In this paper, we present Phœnix, a novel scheme to extend current FTL that mitigate the degradation in lifetime of MLC flash. We propose to keep on using worn-out MLC blocks as SLC blocks. By "reviving" these blocks, which would be normally considered as useless, we show that the lifetime of current flash devices can be extended by up to 17%.

# II. REVIVING BAD BLOCKS

Flash memory technology degrades with use, and thus, its endurance is typically expressed in *Program/Erase* (P/E) cycles. Accordingly, flash memory devices are warranted to be functional up to a certain number of such cycles. Programming and reading a single bit in a cell is more reliable than multiple bits. Thus, *Single-Level Cell* (SLC, 1 bit per cell) can generally experience one and two order of magnitude more P/E cycles than MLC (2 bits per cell) and TLC (3 bits per cell), respectively [1].

Interestingly, a typical MLC can also be managed as SLC by storing a single bit [1], [2]. Thereby, the MLC experiences the performance, energy and endurance benefits of SLC technology at expenses of capacity. Throughout the rest of the paper, this will be referred as the *SLC-mode* of an MLC.

When a cell becomes unreliable for MLC use, it can still be used in SLC-mode for a significant amount of extra P/E cycles. In this paper, we propose a method using this feature to extend the lifetime of flash storage devices that relies on a hybrid FTL.

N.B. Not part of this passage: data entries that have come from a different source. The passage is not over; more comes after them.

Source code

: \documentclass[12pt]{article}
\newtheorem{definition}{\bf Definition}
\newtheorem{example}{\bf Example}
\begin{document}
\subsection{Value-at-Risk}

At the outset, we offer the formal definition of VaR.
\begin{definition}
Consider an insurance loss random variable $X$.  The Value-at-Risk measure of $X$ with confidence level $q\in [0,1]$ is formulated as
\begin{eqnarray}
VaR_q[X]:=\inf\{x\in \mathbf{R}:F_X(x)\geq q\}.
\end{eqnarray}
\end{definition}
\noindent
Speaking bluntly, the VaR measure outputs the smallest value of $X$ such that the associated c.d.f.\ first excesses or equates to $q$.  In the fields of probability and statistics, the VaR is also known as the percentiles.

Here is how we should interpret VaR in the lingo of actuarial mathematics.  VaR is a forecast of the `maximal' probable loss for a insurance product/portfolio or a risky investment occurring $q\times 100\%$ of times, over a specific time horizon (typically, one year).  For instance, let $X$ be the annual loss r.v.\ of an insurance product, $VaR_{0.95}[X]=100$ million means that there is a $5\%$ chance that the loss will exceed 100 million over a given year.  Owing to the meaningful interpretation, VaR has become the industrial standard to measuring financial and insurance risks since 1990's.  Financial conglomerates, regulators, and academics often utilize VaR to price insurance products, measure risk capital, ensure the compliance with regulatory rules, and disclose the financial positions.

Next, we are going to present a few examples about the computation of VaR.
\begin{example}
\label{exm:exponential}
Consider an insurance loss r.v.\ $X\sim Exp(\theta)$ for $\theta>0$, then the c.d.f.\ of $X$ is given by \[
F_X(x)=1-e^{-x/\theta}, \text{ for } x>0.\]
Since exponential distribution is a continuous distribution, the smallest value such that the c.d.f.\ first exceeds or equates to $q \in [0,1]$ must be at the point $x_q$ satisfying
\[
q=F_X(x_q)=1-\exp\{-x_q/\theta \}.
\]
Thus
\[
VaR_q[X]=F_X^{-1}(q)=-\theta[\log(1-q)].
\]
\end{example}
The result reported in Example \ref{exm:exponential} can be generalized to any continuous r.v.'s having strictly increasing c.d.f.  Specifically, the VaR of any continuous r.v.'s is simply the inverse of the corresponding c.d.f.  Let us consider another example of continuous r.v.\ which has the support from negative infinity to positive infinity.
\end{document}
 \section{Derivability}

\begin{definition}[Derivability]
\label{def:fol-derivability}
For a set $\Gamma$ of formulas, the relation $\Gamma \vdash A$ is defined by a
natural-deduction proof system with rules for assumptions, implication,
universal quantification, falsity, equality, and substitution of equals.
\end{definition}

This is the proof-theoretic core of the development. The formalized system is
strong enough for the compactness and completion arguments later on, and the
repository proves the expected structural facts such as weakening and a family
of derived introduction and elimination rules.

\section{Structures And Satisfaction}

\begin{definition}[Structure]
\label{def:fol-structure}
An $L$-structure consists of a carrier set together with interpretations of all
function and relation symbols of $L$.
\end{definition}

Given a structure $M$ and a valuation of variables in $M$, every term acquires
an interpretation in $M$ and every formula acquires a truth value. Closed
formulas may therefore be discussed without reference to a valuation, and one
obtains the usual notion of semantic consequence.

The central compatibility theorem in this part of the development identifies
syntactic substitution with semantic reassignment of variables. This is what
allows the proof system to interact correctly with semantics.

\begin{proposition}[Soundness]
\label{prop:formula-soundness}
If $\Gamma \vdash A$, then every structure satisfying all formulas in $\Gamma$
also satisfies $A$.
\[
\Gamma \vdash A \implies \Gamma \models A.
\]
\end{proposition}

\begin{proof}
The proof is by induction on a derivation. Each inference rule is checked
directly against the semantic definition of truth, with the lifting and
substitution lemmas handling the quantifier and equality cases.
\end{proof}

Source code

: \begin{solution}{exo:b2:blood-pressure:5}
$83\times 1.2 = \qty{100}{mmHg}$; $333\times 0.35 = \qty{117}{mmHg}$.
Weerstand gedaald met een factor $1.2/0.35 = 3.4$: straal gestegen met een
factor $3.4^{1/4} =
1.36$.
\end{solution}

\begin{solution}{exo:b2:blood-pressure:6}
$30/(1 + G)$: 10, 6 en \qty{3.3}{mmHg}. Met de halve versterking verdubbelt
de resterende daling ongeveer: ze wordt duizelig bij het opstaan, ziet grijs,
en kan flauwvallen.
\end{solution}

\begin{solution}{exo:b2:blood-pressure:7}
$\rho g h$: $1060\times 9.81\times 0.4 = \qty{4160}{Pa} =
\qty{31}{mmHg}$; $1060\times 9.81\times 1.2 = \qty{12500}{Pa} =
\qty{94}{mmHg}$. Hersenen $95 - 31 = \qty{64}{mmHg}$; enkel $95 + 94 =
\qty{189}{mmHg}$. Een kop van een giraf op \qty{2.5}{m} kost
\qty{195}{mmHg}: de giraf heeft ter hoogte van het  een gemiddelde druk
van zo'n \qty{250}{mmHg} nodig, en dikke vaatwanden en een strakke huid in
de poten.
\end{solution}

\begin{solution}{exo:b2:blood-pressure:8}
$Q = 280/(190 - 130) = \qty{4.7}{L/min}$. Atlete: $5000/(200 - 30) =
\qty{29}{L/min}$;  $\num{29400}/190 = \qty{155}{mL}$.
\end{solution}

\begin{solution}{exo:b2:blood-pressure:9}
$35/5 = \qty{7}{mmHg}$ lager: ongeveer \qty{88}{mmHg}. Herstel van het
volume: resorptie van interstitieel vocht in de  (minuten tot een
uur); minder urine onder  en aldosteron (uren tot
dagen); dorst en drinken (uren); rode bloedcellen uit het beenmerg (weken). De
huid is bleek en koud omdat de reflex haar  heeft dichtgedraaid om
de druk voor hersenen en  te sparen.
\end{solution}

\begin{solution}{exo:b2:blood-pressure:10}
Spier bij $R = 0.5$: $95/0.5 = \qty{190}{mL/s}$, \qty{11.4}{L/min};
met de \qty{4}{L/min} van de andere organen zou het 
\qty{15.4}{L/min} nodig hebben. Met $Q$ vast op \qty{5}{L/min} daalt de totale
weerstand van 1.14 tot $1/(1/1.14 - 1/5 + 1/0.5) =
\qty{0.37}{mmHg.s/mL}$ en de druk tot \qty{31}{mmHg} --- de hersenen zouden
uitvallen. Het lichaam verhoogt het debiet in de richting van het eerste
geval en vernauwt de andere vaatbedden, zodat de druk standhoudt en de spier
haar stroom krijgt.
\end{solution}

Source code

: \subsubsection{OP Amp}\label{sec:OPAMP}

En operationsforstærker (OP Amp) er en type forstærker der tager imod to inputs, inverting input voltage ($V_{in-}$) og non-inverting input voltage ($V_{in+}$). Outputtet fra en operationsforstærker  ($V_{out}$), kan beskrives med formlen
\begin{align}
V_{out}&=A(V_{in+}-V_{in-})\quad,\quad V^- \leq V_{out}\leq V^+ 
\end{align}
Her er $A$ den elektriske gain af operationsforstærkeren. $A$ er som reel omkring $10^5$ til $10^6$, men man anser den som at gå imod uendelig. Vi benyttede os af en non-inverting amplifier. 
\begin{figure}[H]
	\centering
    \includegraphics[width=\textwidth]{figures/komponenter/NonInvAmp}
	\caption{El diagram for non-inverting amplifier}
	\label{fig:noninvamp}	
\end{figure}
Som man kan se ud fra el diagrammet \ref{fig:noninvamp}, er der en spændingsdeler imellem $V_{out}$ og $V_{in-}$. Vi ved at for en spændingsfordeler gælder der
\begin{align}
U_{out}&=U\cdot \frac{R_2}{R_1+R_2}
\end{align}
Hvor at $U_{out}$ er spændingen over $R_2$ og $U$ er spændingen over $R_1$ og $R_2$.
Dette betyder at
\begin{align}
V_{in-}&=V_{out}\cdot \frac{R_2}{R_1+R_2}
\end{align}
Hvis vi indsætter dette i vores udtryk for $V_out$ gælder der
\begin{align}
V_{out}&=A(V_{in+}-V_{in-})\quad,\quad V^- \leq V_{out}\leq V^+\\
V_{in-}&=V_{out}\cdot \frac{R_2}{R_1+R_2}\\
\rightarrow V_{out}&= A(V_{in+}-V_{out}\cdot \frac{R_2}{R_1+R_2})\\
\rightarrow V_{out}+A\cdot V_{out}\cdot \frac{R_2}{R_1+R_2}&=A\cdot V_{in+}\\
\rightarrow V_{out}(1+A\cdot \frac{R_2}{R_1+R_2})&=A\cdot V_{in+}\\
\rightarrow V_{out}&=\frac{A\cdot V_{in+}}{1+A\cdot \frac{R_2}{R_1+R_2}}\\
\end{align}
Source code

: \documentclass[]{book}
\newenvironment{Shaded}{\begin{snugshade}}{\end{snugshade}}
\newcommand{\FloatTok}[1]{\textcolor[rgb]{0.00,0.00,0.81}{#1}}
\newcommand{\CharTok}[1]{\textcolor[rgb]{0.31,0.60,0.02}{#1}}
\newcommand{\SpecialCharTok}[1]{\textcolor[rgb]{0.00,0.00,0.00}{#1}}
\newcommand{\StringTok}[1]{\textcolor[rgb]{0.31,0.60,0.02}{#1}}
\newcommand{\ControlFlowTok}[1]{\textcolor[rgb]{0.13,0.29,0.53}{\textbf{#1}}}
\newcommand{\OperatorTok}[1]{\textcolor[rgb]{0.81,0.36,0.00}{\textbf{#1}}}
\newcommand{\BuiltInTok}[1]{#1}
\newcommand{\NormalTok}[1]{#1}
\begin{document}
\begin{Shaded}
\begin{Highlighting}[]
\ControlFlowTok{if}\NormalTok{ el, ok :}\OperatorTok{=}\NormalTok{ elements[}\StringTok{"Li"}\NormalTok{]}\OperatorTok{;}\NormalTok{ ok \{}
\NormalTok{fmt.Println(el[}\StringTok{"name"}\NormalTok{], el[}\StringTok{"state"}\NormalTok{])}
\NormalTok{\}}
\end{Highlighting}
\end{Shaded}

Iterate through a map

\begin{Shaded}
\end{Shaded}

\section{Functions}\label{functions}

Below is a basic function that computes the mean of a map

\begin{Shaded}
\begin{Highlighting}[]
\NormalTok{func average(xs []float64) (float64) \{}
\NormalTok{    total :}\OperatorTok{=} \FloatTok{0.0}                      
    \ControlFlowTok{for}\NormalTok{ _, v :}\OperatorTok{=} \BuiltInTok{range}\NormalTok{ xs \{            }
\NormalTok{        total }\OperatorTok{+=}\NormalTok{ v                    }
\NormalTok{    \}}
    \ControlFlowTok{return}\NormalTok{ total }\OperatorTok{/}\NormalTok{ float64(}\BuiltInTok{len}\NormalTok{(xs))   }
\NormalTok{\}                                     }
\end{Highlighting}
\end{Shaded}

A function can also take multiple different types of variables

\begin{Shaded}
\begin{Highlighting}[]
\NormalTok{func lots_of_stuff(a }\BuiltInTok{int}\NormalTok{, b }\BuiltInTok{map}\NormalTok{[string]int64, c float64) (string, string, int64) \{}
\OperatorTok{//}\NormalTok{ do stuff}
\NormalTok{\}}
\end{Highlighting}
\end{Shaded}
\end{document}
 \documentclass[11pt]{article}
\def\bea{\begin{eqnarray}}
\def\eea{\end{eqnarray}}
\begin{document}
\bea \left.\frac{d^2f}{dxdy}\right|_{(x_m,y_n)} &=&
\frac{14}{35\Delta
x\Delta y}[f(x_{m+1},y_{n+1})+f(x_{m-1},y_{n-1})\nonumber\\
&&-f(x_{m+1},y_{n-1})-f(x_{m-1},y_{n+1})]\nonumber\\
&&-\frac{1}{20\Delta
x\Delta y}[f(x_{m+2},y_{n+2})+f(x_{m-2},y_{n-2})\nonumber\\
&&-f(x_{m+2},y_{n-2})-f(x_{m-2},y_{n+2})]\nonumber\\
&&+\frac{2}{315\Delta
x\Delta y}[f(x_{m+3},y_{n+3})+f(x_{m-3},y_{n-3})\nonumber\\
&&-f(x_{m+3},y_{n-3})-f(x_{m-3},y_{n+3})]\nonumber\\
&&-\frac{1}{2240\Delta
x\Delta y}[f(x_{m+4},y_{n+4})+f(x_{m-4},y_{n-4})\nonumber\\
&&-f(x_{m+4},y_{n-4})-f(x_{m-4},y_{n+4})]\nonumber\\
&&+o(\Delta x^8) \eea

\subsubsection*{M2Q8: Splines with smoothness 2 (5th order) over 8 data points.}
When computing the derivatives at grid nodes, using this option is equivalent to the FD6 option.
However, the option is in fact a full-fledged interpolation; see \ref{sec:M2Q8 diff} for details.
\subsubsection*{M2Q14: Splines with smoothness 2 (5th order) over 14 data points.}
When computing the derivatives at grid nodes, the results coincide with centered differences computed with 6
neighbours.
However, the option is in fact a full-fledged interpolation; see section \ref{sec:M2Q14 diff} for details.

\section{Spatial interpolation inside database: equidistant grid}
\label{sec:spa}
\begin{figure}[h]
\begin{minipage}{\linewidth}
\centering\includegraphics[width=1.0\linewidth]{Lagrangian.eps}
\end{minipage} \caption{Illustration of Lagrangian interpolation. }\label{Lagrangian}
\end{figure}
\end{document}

# A. Baseline Architecture: Hybrid FTLs

Hybrid-FTL architectures [3]–[7] combine page-level and block-level mappings. The fine-grained page-level mapping brings more flexibility but comes with a large mapping table compared to the coarser block-level mapping. Thus, a hybrid mapping balances both factors by dividing the flash memory into two regions: a large data partition addressed at the block level, and a small log-buffer partition addressed at the page level. The purpose is to direct random writes to the log buffer so that they can be written back to the data partition in order as big chunks. Thereby, the garbage collection overhead can be kept low for a reasonable mapping-table memory (e.g., SRAM, DRAM) requirement.

Considering that a significant amount of writes are directed to the small buffer partition, previous work [8]–[10] proposed to build the buffer partition on SLC flash, which provides high performance but poor density, and the larger data partition on MLC of lower performance but higher density. As a result, the flash device exhibits performances close to SLC (particularly for random data accesses) while keeping the area efficiency of MLC to a great extent.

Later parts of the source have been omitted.